Opening a restaurant at a private property owners’ club is an entirely different experience than opening a restaurant on upper King Street, where chef Mike Lata last launched a new project. At The Kiawah Island Club, he had a built-in audience, a view of the Atlantic Ocean and the ability to develop ideas gradually without “risk of criticism from the paper or anyone else for that matter.”
But there are also overlaps between Lata’s downtown restaurants and newly opened The B-Liner, which has reportedly been an instant hit with club members.
Just as at FIG and The Ordinary, the menu emphasizes locally sourced seafood and produce, with ceviche, pickled shrimp and carrot hummus taking the place of the expected meat and potatoes. The restaurant’s overt alignment with the local food movement is “something that is not often seen at clubs,” Kiawah Partners partner Chris Randolph is quoted as saying in a statement.
“It’s fun to expose people to local food,” Lata says, allowing that the region’s farmers and fishermen, as well as the water and land they work, stand to benefit if “people who have political influence” have more opportunities to experience their harvests. A lengthy preview of the restaurant in Kiawah Island Real Estate’s magazine featured fisherman Mark Marhefka, shrimper Cindy Tarvin and Barrier Island Oyster Co., along with Lata.
In addition to working with longtime suppliers, Lata brought in architect David Thompson to design The B-Liner, which features white-washed cypress walls and white oak floors.

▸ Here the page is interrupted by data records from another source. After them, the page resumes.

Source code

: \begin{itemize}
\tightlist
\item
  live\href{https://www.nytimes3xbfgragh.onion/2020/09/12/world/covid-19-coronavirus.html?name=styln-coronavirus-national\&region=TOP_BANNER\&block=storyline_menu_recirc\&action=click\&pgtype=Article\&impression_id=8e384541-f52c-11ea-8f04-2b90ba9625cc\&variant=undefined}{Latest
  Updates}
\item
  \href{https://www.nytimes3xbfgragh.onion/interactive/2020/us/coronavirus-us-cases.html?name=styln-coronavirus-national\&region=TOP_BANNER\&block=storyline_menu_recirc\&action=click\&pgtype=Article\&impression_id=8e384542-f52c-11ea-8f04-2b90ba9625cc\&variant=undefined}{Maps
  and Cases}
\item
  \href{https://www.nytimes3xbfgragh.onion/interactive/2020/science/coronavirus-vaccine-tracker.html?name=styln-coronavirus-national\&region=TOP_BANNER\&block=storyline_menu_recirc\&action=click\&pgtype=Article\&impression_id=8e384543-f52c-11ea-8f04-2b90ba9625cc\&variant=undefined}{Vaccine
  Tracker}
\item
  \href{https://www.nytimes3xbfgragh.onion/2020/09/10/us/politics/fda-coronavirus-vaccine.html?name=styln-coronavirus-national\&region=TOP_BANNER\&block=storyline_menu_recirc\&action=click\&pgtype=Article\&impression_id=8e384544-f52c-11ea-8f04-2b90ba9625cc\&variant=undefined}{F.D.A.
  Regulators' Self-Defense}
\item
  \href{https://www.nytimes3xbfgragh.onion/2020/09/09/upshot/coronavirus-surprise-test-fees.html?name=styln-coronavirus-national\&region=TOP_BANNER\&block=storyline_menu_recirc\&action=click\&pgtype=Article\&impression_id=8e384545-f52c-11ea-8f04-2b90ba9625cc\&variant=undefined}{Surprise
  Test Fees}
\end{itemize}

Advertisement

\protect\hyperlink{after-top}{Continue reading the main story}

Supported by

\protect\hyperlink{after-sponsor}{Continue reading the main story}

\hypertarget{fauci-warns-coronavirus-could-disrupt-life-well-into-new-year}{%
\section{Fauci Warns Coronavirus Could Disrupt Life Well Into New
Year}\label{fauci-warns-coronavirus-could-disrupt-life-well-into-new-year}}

It’s unique among Lata’s restaurants in making use of sunshine as a major aesthetic element.
Dishes were also selected in deference to The B-Liner’s setting. “The culture in most clubs is, ‘I’d like to have it my way,’” Lata says. “I don’t mean that negatively, but I wanted to create a very a la carte kind of menu, so you can pick your sauces, you can pick your protein.”
Although Kiawah Island hasn’t escaped the staffing crisis, the club employs international guest workers so the kitchen at The B-Liner has a different linguistic profile than Lata’s downtown kitchens. “We have two Indian guys, one Italian and one Belgian,” he says. “It’s really, really interesting trying to establish a common kitchen language because it has to be so efficient.”
Lata says he didn’t realize how many diners were traveling from Kiawah to eat at his restaurants until the Club announced his consultancy; guests at FIG and The Ordinary immediately started intercepting him to learn more about what was in store.
Now that The B-Liner is open, Lata says he plans to pay occasional visits to the restaurant, with FIG and The Ordinary occupying 90 percent of his work time.
Describing the project as the ownership group’s “biggest statement to date to show membership what they’re made of,” Lata says, “I felt like it was a great way to be creative without compromising our businesses downtown.”